**Extracted records:**
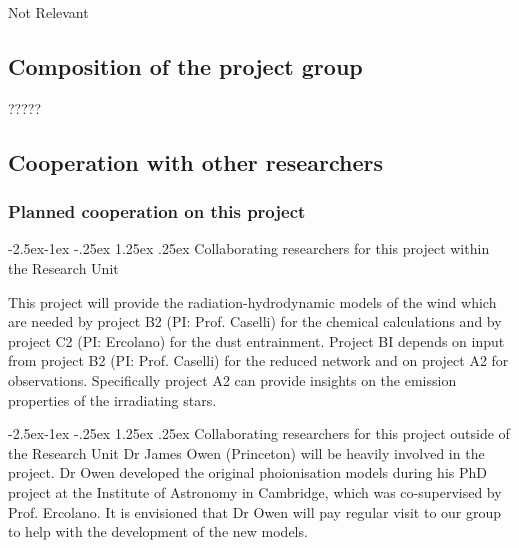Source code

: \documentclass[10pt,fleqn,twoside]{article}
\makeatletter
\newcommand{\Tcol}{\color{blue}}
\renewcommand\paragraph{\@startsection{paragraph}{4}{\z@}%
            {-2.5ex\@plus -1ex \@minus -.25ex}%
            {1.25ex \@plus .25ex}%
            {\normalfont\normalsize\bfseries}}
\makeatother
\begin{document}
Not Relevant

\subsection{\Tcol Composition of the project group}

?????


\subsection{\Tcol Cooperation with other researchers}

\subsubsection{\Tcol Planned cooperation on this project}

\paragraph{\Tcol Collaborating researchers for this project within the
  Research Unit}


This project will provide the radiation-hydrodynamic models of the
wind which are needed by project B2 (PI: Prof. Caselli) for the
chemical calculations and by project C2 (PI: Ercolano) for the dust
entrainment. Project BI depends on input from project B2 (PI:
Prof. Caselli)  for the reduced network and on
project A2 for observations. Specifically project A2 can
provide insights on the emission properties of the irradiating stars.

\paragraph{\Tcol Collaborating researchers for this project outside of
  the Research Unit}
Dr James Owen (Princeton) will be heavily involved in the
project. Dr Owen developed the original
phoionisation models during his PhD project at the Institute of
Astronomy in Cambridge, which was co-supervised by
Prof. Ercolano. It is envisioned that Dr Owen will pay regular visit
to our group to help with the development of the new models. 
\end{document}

...

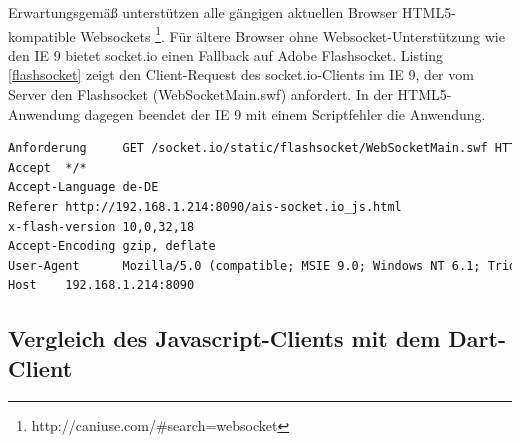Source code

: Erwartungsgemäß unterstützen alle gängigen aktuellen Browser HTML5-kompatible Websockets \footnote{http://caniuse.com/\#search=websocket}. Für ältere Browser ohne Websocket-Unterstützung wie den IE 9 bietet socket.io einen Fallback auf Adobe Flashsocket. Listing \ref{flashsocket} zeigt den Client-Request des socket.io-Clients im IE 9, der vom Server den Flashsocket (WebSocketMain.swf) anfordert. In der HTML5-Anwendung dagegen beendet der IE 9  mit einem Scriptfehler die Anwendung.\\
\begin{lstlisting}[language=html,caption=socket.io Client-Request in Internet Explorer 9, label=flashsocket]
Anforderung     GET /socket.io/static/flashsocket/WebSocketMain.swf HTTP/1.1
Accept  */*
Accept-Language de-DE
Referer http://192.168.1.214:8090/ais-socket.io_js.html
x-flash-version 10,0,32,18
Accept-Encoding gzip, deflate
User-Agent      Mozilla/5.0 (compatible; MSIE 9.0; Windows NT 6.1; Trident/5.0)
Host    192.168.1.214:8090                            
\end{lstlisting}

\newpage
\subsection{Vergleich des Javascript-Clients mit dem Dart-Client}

**To do:**
Report the lines above that have the word "Clients" in them.

**Response to this exercise:**
: Erwartungsgemäß unterstützen alle gängigen aktuellen Browser HTML5-kompatible Websockets \footnote{http://caniuse.com/\#search=websocket}. Für ältere Browser ohne Websocket-Unterstützung wie den IE 9 bietet socket.io einen Fallback auf Adobe Flashsocket. Listing \ref{flashsocket} zeigt den Client-Request des socket.io-Clients im IE 9, der vom Server den Flashsocket (WebSocketMain.swf) anfordert. In der HTML5-Anwendung dagegen beendet der IE 9  mit einem Scriptfehler die Anwendung.\\
\subsection{Vergleich des Javascript-Clients mit dem Dart-Client}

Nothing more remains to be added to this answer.